● **RAW DATA**
>>>>

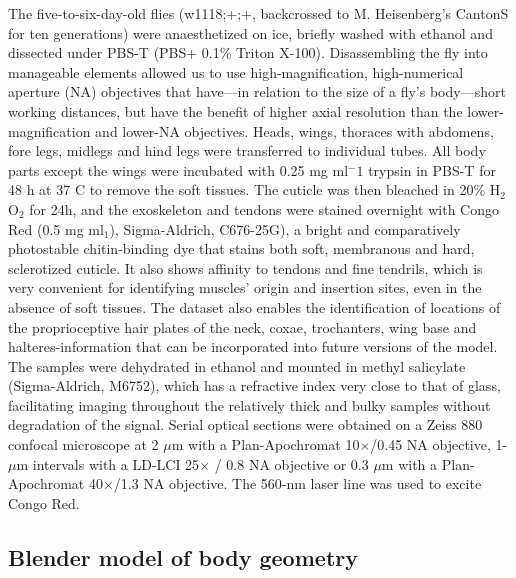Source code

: \documentclass[sn-mathphys-num]{sn-jnl}%
\theoremstyle{thmstyleone}%
\theoremstyle{thmstyletwo}%
\theoremstyle{thmstylethree}%
\begin{document}
The five-to-six-day-old flies (w1118;+;+, backcrossed to M. Heisenberg's CantonS for ten generations) were anaesthetized on ice, briefly washed with ethanol and dissected under PBS-T (PBS+ 0.1\% Triton X-100).
Disassembling the fly into manageable elements allowed us to use high-magnification, high-numerical aperture (NA) objectives that have—in relation to the size of a fly’s body—short working distances, but have the benefit of higher axial resolution than the lower-magnification and lower-NA objectives. 
Heads, wings, thoraces with abdomens, fore legs, midlegs and hind legs were transferred to individual tubes.
All body parts except the wings 
were incubated with 0.25 mg ml$ ^-1 $ trypsin in PBS-T for 48 h at 37 C to remove the soft tissues.
The cuticle was then bleached in 20\% H$ _2 $O$ _2 $ for 24h, and the exoskeleton and tendons were stained overnight with Congo Red (0.5 mg ml$ _1 $), Sigma-Aldrich, C676-25G), a bright and comparatively photostable chitin-binding dye that stains both soft, membranous and hard, sclerotized cuticle.
It also shows affinity to tendons and fine tendrils, which is very convenient for identifying muscles' origin and insertion sites, even in the absence of soft tissues.
The dataset also enables the identification of locations of the proprioceptive hair plates of the neck, coxae, trochanters, wing base and halteres-information that can be incorporated into future versions of the model. 
The samples were dehydrated in ethanol and mounted in methyl salicylate (Sigma-Aldrich, M6752), which has a refractive index very close to that of glass, facilitating imaging throughout the relatively thick and bulky samples without degradation of the signal. 
Serial optical sections were obtained on a Zeiss 880 confocal microscope at 2 $ \mu $m with a Plan-Apochromat 10×/0.45 NA objective, 1-$ \mu $m intervals with a LD-LCI 25$ \times $ / 0.8 NA objective or 0.3 $ \mu $m with a Plan-Apochromat 40×/1.3 NA objective. The 560-nm laser line was used to excite Congo Red.



\subsection{Blender model of body geometry} \label{sec:derivation}
\end{document}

<<<<

● **YOUR OBJECTIVE**
Go through the entries above and count the lines with the word "also", then give only that number.

● **TASK RESULT**
2